Monday, October 25, 2010

FDIC called upon to put BoA into receivership

HuffPo | Charging that the ongoing foreclosure fraud epidemic is the work of precisely the same unrepentant bank officers whose fraudulent mortgage schemes crashed the financial system in the first place, two leading critics of the financial industry are calling on the FDIC to put some of the nation's biggest banks into receivership -- starting with the Bank of America -- and make them clean house.

William K. Black, a former regulator and white-collar crime expert who cracked down on massive fraud during the savings and loan scandal of the 1980s, and his fellow economics professor at the University of Missouri-Kansas City, L. Randall Wray, write in the Huffington Post that it's time to "foreclose on the foreclosure fraudsters". They write:
The lenders, officers, and professional that directed, participated in, and profited from the fraudulent loans and securities should be prevented from causing further damage to the victims of their frauds, through fraudulent foreclosures.
They argue that, far from being a coincidence, massive foreclosure fraud "is the necessary outcome of the epidemic of mortgage fraud that began early this decade." The reason for that:
The banks that are foreclosing on fraudulently originated mortgages frequently cannot produce legitimate documents... Now, only fraud will let them take the homes. Many of the required documents do not exist, and those that do exist would provide proof of the fraud that was involved in loan origination, securitization, and marketing. This in turn would allow investors to force the banks to buy-back the fraudulent securities. In other words, to keep the investors at bay the foreclosing banks must manufacture fake documents.... Foreclosure fraud is the only thing standing between the banks and Armageddon."
So the only solution, then, is new management. "We should remove the senior leadership of the banks and replace them with experienced bankers with a reputation for integrity and competence, i.e., the honest officers that quit or were fired because they refused to engage in fraud," Black and Wray write.

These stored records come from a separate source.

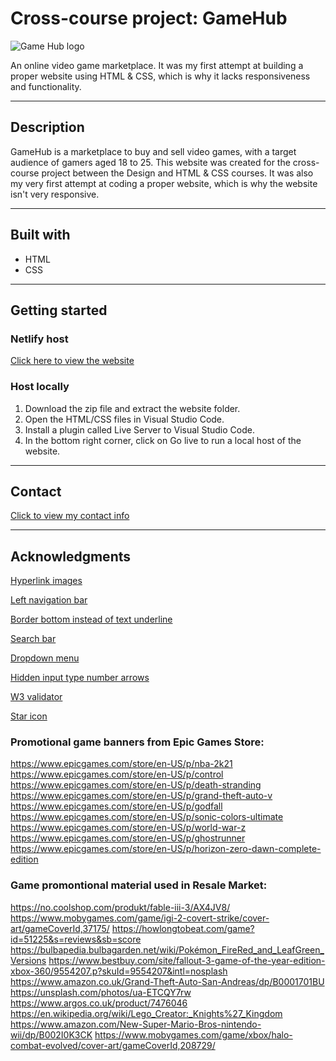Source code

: # Cross-course project: GameHub

![Game Hub logo](https://i.imgur.com/KzhBvS2.png)

An online video game marketplace. It was my first attempt at building a proper website using HTML & CSS, which is why it lacks responsiveness and functionality.

---

## Description

GameHub is a marketplace to buy and sell video games, with a target audience of gamers aged 18 to 25. This website was created for the cross-course project between the Design and HTML & CSS courses. It was also my very first attempt at coding a proper website, which is why the website isn't very responsive. 

---

## Built with

* HTML
* CSS

---

## Getting started

### Netlify host

[Click here to view the website](https://silly-haibt-b7ef5b.netlify.app/index.html)

### Host locally

1. Download the zip file and extract the website folder. 
1. Open the HTML/CSS files in Visual Studio Code.
1. Install a plugin called Live Server to Visual Studio Code.
1. In the bottom right corner, click on Go live to run a local host of the website. 

---

## Contact

[Click to view my contact info]()

---

## Acknowledgments

[Hyperlink images](https://www.youtube.com/watch?v=OZ-2vlCjAFE)

[Left navigation bar](https://www.youtube.com/watch?v=2K9aNCS8iAI)

[Border bottom instead of text underline](https://stackoverflow.com/questions/43085144/how-to-change-width-of-underline-in-css)

[Search bar](https://www.w3schools.com/howto/howto_css_searchbar.asp
)

[Dropdown menu](https://www.w3schools.com/howto/howto_css_dropdown.asp) 

[Hidden input type number arrows](https://www.w3schools.com/howto/howto_css_hide_arrow_number.asp)

[W3 validator](https://validator.w3.org)

[Star icon](https://fonts.google.com/icons?selected=Material%20Icons%3Agrade%3A)

### Promotional game banners from Epic Games Store: 
https://www.epicgames.com/store/en-US/p/nba-2k21
https://www.epicgames.com/store/en-US/p/control
https://www.epicgames.com/store/en-US/p/death-stranding
https://www.epicgames.com/store/en-US/p/grand-theft-auto-v
https://www.epicgames.com/store/en-US/p/godfall
https://www.epicgames.com/store/en-US/p/sonic-colors-ultimate
https://www.epicgames.com/store/en-US/p/world-war-z
https://www.epicgames.com/store/en-US/p/ghostrunner
https://www.epicgames.com/store/en-US/p/horizon-zero-dawn-complete-edition

### Game promontional material used in Resale Market:
https://no.coolshop.com/produkt/fable-iii-3/AX4JV8/
https://www.mobygames.com/game/igi-2-covert-strike/cover-art/gameCoverId,37175/
https://howlongtobeat.com/game?id=51225&s=reviews&sb=score
https://bulbapedia.bulbagarden.net/wiki/Pokémon_FireRed_and_LeafGreen_Versions
https://www.bestbuy.com/site/fallout-3-game-of-the-year-edition-xbox-360/9554207.p?skuId=9554207&intl=nosplash
https://www.amazon.co.uk/Grand-Theft-Auto-San-Andreas/dp/B0001701BU
https://unsplash.com/photos/ua-ETCQY7rw
https://www.argos.co.uk/product/7476046
https://en.wikipedia.org/wiki/Lego_Creator:_Knights%27_Kingdom
https://www.amazon.com/New-Super-Mario-Bros-nintendo-wii/dp/B002I0K3CK
https://www.mobygames.com/game/xbox/halo-combat-evolved/cover-art/gameCoverId,208729/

They suggest starting with Bank of America, which they call "a 'vector' spreading the mortgage fraud epidemic throughout much of the Western world."

Looming large among Bank of America's sins is its purchase of mortgage giant Countrywide Financial long after it became clear that the company had engaged in massive fraud.

Even the extremely slow-to-anger New York Fed, which bought billions of securitized mortgages that Bank of America improperly represented as fully documented and conforming to underwriting standards, is now demanding that it buy some of them back.